Themes: critics, fame, imagination, creativity, and inspiration.
Synopsis: High school English teacher Erin Gruwell uses writing to inspire her class of at-risk students and collaboratively publish The Freedom Writers Diary.
Live vicariously: Make a difference; give someone the love of reading and writing; write daily; share stories.
- “We were writers with our own voices, our own stories. And even if nobody else read it, the book would be something to leave behind that said we were here. This is what happened. We mattered.”
Themes: socioeconomics, literature, creative writing, the ability of literature and writing to influence culture and change ideologies, and Anne Frank.
Synopsis: Author Clifford Irving sells and writes a counterfeit biography of Howard Hughes.
Live vicariously: Accept a $1 million advance; use a typewriter; see our book become an enormous event.
- “This book will sell more copies than the Bible. But our competitors will kill to get it, and if they can’t get it, they’ll do anything they can to destroy it.”
- “I sell books….That’s why I love it when people say, ‘I’m a reader.’ I say, ‘Good for you, and good for me.'”
Themes: book acquisitions and proposals, McGraw Hill Book Company, author-publisher relations, advances, research, book promotions, fraud, slander, defamation of character, and book-burning.
Synopsis: An eccentric author receives a strange visitor at his cabin who accuses him of plagiarism and begins a deadly game of cat and mouse.
Live vicariously: Write in a secluded cabin (come on—we all want to do that); fill bookshelves with our books; rewrite a bad ending.

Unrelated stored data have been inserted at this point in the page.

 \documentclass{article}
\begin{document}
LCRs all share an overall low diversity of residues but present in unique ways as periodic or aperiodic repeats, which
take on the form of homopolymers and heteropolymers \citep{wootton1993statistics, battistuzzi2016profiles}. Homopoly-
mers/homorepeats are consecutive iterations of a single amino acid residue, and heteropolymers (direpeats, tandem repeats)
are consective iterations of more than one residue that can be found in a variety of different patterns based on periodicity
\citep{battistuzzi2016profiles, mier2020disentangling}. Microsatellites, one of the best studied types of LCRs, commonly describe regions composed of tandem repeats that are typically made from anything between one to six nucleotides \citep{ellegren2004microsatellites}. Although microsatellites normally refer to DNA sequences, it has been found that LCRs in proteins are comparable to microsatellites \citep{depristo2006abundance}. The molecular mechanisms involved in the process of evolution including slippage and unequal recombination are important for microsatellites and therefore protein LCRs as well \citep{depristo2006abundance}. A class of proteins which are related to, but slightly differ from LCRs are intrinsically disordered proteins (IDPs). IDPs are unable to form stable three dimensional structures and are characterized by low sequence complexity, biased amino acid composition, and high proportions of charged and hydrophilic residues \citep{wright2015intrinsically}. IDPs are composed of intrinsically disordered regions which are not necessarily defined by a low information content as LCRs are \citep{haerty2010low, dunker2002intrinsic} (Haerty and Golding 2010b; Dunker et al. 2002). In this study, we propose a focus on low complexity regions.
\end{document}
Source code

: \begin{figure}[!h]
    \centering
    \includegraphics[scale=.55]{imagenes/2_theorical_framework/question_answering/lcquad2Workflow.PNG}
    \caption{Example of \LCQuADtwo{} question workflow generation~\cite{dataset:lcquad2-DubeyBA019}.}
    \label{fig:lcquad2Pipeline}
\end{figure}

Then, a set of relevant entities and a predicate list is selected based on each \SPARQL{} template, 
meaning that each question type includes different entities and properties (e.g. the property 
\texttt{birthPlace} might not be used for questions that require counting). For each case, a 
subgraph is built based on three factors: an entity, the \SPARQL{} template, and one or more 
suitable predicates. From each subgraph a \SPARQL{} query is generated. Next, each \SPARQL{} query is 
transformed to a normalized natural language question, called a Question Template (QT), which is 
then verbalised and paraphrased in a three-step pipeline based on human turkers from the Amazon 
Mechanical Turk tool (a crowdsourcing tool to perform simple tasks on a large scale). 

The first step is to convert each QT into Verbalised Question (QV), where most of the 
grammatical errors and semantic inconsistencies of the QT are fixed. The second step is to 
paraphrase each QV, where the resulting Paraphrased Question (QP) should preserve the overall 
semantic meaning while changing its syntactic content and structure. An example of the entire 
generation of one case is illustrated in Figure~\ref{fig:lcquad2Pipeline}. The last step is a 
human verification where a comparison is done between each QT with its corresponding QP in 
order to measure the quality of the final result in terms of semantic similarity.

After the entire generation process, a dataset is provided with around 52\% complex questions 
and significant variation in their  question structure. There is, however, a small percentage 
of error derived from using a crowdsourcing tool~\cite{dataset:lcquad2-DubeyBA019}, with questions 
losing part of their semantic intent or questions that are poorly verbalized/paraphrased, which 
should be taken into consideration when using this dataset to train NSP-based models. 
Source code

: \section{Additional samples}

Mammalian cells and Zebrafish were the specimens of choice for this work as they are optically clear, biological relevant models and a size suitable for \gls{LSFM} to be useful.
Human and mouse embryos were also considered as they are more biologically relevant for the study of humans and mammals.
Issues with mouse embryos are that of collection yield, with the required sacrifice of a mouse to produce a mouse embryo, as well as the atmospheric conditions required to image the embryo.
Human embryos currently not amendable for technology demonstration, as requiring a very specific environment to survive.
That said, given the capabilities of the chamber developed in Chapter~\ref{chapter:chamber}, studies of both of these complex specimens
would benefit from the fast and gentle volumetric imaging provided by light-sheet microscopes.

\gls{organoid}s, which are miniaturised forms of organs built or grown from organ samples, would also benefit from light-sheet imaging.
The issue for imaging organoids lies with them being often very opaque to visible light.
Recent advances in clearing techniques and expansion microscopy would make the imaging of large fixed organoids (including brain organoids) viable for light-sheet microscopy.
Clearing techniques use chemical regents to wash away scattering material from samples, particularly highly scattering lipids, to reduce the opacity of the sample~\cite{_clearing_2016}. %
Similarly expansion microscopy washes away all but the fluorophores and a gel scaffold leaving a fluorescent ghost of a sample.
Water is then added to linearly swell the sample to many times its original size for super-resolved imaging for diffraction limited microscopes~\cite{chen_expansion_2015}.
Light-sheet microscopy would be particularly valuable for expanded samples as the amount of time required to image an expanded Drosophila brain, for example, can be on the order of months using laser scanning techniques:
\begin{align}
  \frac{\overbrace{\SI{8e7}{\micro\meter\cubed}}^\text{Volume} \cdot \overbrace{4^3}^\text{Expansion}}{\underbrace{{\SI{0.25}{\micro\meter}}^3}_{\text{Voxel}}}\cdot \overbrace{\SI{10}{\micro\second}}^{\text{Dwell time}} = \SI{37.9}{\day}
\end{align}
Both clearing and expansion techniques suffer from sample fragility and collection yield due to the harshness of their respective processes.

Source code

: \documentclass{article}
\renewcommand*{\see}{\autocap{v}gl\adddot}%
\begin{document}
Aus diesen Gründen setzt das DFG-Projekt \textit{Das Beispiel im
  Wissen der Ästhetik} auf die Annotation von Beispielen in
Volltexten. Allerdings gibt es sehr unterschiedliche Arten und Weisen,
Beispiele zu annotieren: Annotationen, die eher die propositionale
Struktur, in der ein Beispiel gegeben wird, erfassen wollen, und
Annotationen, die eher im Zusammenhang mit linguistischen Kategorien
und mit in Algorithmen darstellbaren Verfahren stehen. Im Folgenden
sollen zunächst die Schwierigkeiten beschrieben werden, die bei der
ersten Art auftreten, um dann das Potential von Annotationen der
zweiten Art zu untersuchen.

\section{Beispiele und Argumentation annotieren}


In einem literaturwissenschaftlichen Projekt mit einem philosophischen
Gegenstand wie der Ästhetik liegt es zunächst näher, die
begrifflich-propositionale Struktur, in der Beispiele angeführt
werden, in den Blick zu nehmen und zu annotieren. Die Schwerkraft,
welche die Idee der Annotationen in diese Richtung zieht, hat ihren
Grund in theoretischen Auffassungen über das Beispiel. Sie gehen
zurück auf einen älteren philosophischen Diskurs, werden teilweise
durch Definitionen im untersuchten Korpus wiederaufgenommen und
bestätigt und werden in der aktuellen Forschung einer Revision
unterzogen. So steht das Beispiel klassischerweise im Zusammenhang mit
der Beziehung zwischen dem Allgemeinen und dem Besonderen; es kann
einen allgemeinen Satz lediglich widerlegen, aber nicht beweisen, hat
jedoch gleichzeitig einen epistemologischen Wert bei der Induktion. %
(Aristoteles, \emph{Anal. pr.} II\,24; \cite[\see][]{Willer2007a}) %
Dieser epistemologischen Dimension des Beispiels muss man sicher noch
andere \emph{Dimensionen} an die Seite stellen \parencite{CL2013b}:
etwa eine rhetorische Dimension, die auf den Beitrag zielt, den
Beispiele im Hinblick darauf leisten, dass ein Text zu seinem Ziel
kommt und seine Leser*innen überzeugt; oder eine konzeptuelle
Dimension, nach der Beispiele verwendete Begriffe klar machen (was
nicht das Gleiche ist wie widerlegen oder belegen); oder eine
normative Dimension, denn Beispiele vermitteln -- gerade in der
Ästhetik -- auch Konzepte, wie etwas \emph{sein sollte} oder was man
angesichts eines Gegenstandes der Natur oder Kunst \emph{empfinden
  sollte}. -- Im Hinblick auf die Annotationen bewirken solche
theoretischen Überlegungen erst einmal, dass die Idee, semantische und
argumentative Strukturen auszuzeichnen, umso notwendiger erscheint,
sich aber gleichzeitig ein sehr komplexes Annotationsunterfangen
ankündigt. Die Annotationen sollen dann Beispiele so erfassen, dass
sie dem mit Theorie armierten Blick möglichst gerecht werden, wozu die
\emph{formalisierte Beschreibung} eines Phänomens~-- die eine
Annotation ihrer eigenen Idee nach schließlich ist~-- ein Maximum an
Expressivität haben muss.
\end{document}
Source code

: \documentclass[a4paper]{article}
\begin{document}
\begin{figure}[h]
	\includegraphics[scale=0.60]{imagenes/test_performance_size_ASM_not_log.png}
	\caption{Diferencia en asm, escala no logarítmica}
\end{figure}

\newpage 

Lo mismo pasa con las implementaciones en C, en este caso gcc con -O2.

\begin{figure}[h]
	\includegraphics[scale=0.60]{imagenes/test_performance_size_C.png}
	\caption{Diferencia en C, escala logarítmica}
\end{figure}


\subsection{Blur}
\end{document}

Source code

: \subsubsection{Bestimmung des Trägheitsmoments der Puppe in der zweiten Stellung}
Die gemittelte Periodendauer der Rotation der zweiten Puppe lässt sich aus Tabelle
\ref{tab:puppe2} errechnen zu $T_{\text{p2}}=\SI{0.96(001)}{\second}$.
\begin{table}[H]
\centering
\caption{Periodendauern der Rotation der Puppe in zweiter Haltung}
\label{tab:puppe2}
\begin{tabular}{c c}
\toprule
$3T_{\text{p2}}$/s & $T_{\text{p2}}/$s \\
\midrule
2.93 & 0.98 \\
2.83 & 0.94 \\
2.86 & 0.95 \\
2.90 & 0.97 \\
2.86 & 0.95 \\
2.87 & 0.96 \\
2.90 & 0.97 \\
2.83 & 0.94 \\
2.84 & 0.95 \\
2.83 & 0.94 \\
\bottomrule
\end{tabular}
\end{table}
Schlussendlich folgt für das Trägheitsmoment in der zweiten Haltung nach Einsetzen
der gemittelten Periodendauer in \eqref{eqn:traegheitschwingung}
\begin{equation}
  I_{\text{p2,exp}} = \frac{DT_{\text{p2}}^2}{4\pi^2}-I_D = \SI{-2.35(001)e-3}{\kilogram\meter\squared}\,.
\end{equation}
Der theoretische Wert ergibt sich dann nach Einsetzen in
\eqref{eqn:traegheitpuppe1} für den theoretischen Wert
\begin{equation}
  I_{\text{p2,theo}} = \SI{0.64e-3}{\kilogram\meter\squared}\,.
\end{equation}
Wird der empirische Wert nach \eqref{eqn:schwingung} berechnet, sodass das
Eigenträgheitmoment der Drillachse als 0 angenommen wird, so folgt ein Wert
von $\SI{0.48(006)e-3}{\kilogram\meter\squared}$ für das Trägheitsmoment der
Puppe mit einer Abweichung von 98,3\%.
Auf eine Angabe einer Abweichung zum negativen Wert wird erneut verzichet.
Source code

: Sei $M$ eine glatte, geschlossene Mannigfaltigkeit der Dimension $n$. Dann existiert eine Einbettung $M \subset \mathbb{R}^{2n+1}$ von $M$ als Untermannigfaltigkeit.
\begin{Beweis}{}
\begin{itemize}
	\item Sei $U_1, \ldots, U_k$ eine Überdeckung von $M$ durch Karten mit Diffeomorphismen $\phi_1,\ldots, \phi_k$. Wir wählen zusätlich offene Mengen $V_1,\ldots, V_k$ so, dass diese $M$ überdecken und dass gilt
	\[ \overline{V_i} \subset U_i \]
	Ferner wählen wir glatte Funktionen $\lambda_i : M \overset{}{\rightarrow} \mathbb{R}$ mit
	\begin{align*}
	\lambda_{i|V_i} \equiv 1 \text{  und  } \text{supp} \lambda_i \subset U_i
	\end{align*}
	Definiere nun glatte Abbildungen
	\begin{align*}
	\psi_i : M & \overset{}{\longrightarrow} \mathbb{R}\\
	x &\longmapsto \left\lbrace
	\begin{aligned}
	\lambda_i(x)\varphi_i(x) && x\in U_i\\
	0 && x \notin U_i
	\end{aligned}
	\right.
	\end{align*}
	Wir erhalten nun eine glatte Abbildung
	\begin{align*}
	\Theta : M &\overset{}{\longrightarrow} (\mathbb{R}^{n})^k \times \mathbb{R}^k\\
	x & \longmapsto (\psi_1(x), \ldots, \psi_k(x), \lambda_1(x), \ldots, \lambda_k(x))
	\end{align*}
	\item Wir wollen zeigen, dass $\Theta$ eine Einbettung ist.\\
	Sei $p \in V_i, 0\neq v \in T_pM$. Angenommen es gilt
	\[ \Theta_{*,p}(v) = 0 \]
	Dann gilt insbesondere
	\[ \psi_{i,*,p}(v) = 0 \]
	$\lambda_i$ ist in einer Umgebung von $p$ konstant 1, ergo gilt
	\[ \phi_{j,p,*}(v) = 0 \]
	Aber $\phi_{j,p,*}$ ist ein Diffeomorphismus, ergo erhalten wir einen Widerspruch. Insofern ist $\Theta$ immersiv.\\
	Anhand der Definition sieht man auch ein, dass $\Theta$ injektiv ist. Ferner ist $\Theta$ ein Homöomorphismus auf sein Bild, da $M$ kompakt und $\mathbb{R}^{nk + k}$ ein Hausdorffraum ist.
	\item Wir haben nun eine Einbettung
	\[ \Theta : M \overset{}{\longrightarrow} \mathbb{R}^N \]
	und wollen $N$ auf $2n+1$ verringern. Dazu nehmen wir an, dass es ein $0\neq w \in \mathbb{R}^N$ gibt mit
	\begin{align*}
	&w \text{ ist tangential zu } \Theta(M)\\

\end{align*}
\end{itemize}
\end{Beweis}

- “I give her a call about the magazine, I go write some crap for a couple of hours, and then I get to take a nap.”
- “I can’t decide what’s worse: stealing my story or ruining the ending.”
Themes: intellectual property, plagiarism, copyright infringement, writer’s block, creative minds, and revision.
Synopsis: An English professor wrestles with finishing his novel, appeasing his editor, and being surpassed by talented students in his class.
Live vicariously: Have an editor; write on a typewriter; think in creative prose.
- “Somewhere in the night, a Manhattan book editor was prowling the streets of Pittsburg, bestselling author at his side, dead dog in his trunk.”
- “Is all of that single-spaced?”
“I’m afraid so, yeah.”
Themes: workshops, editors, writer-editor relations, acquisitions, drafts, and writer’s block.
Bonus: Sex in the City (the TV series)
Synopsis: Writer Carrie Bradshaw writes a relationship column for the New York Star.
Live vicariously: Have our faces on the side of a bus (“Secret Sex”); consider a movie option for our columns (“Escape from New York”); freelance for a major magazine (“A ‘Vogue’ Idea”); receive a publishing deal and dedicate our book (“Unoriginal Sin”); approve our book cover (“Cover Girl”); attend our first book launch (“Plus One is the Loneliest Number”); complete our first book tour and reading (“The Big Journey”); receive book royalties (“Lights, Camera, Relationship”).
- “The worst part about not being in a relationship is when your job is to write about being in a relationship.” — “Unoriginal Sin”
Themes: writing, deadlines, fame, content, and writing careers.